Poverty costs Canada billions every year

The Daily Courier (Kelowna)

Opinion By: John Millar and Laurel Rothman [John Millar is an expert advisor with EvidenceNetwork.ca and a clinical professor emeritus at the University of British Columbia. Laurel Rothman works at Family Service Toronto where she coordinates Campaign 2000: End Child Poverty in Canada.]

Every year, Campaign 2000, a non-partisan public education movement to build awareness around poverty issues in Canada, releases a report on the state of our country’s children.

This year’s report shows child poverty in Canada continues at a high and unacceptable level, with income inequality growing.

Most provinces and all three territories have recognized this as a crisis, and have put in place poverty reduction plans. Unfortunately, the federal government has yet to come to the table or create a poverty reduction plan of its own, despite numerous recommendations.

There’s one thing we know for certain: poverty and inequality have a devastating effect on children and families.

Poverty means living with constant worry about having enough healthy food to eat, adequate housing, clothing, not to mention time to get outside, to exercise and to socialize. This applies not only to those living on incomes in the poorest 10 per cent, but also to those at each rung up the income scale; the middle class experiences more stress, a higher prevalence of disease and earlier death than high earners, while those with low incomes and living in poverty suffer most of all.

The stress of worrying about the basics of life lowers the body’s defences against disease. As a result, we see a higher and increasing prevalence of all disease among those who are worse off, right across the income gradient.

Children who go to school hungry and whose parents are under constant stress tend not to learn well and so become discouraged and leave school early. They then are often doomed to repeat the poverty cycle with low-paid work, chronic unemployment, and a greater likelihood of becoming involved in crime and drug addiction as well as early pregnancy.

The poorer you are, the more likely you will die early.

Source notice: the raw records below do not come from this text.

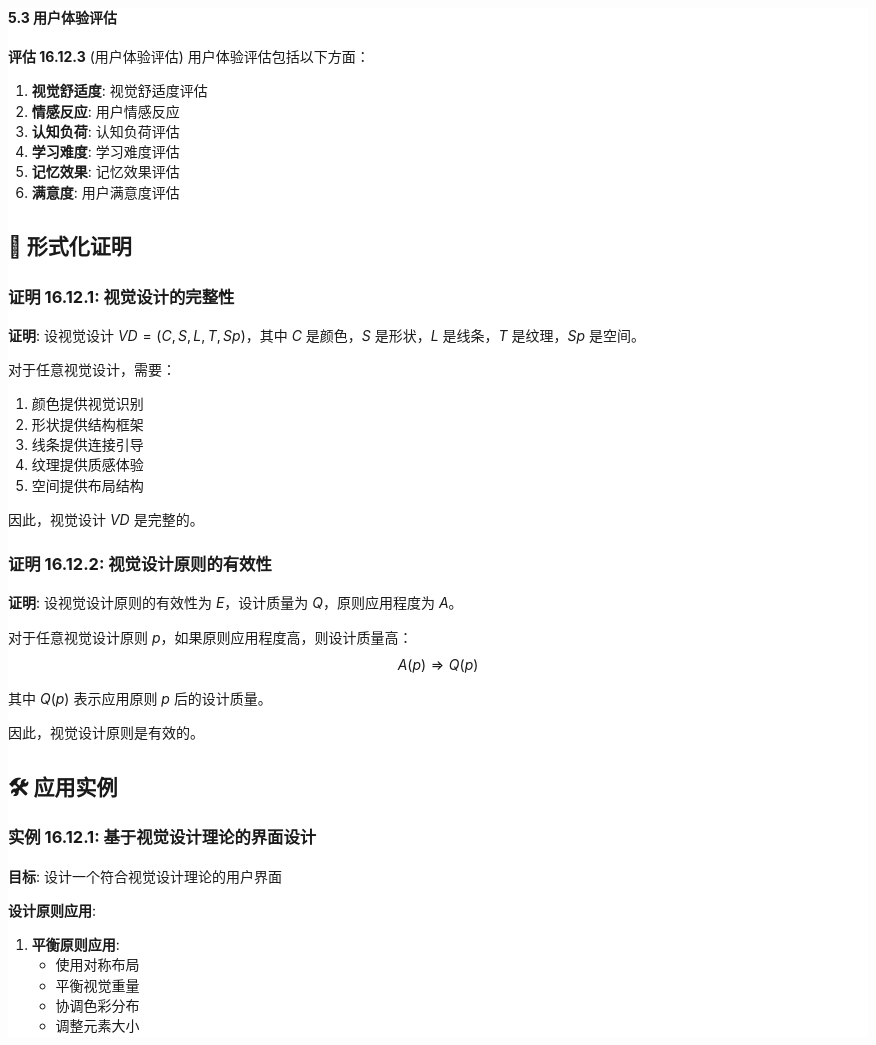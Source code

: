#### 5.3 用户体验评估

**评估 16.12.3** (用户体验评估)
用户体验评估包括以下方面：

1. **视觉舒适度**: 视觉舒适度评估
2. **情感反应**: 用户情感反应
3. **认知负荷**: 认知负荷评估
4. **学习难度**: 学习难度评估
5. **记忆效果**: 记忆效果评估
6. **满意度**: 用户满意度评估

## 🔬 形式化证明

### 证明 16.12.1: 视觉设计的完整性

**证明**:
设视觉设计 $VD = (C, S, L, T, Sp)$，其中 $C$ 是颜色，$S$ 是形状，$L$ 是线条，$T$ 是纹理，$Sp$ 是空间。

对于任意视觉设计，需要：

1. 颜色提供视觉识别
2. 形状提供结构框架
3. 线条提供连接引导
4. 纹理提供质感体验
5. 空间提供布局结构

因此，视觉设计 $VD$ 是完整的。

### 证明 16.12.2: 视觉设计原则的有效性

**证明**:
设视觉设计原则的有效性为 $E$，设计质量为 $Q$，原则应用程度为 $A$。

对于任意视觉设计原则 $p$，如果原则应用程度高，则设计质量高：
$$A(p) \Rightarrow Q(p)$$

其中 $Q(p)$ 表示应用原则 $p$ 后的设计质量。

因此，视觉设计原则是有效的。

## 🛠️ 应用实例

### 实例 16.12.1: 基于视觉设计理论的界面设计

**目标**: 设计一个符合视觉设计理论的用户界面

**设计原则应用**:

1. **平衡原则应用**:
   - 使用对称布局
   - 平衡视觉重量
   - 协调色彩分布
   - 调整元素大小
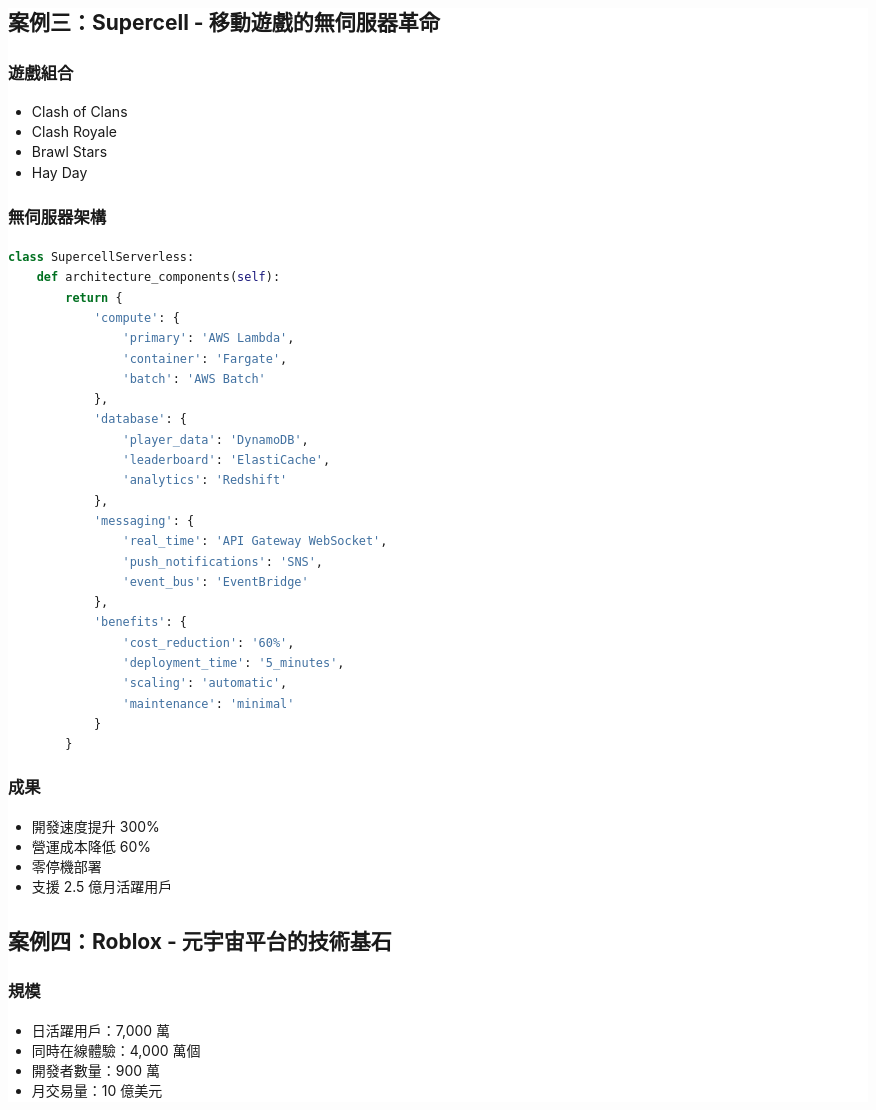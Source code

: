 ## 案例三：Supercell - 移動遊戲的無伺服器革命

### 遊戲組合
- Clash of Clans
- Clash Royale
- Brawl Stars
- Hay Day

### 無伺服器架構

```python
class SupercellServerless:
    def architecture_components(self):
        return {
            'compute': {
                'primary': 'AWS Lambda',
                'container': 'Fargate',
                'batch': 'AWS Batch'
            },
            'database': {
                'player_data': 'DynamoDB',
                'leaderboard': 'ElastiCache',
                'analytics': 'Redshift'
            },
            'messaging': {
                'real_time': 'API Gateway WebSocket',
                'push_notifications': 'SNS',
                'event_bus': 'EventBridge'
            },
            'benefits': {
                'cost_reduction': '60%',
                'deployment_time': '5_minutes',
                'scaling': 'automatic',
                'maintenance': 'minimal'
            }
        }
```

### 成果
- 開發速度提升 300%
- 營運成本降低 60%
- 零停機部署
- 支援 2.5 億月活躍用戶

## 案例四：Roblox - 元宇宙平台的技術基石

### 規模
- 日活躍用戶：7,000 萬
- 同時在線體驗：4,000 萬個
- 開發者數量：900 萬
- 月交易量：10 億美元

Why do we continue to have so much child and family poverty and inequality in a wealthy country like Canada? In the late 80s, in Canada, as in many developed countries, the trend began toward smaller government, lower taxes, fewer social supports, privatization, and a reliance on continued economic growth with “trickle down” economics to “raise all boats.”

The result has been a flattening of income tax with greater relief for the wealthy, fewer social supports in the way of welfare rates, child benefits, employment insurance and other income supplements for the poor, and inadequate government investments in social housing, child care and development, education and skills training.

Despite decades of economic growth, benefits have not trickled down: almost 40 per cent of poor children have at least one parent working full time; in many families, parents hold down several lowpaid jobs to try to make ends meet. While the income of low and middle income workers has stagnated, the very wealthy continue to increase their share of the pie.

This is an urgent issue for Canadians. More sick people means health-care costs go up.

Economists for the Ontario Association of Food Banks demonstrated the cost of poverty in Canada is between $72 billion and $86 billion annually (healthcare, soup kitchens, shelters, police, corrections). Poverty could be eliminated for just a fraction of this amount.

We know what is needed to reduce poverty: increase pay for low-wage workers; increase welfare rates, EI and child benefits; provide universal subsidized child care; invest in social housing, education and skills training; improve healthcare access; and specifically focus on First Nations issues.

We also know how this could be funded: restore more progressive income taxation, reduce the tax breaks, loopholes and offshore shelters for the wealthy, and ensure our natural resource revenue is used to improve the well-being of all.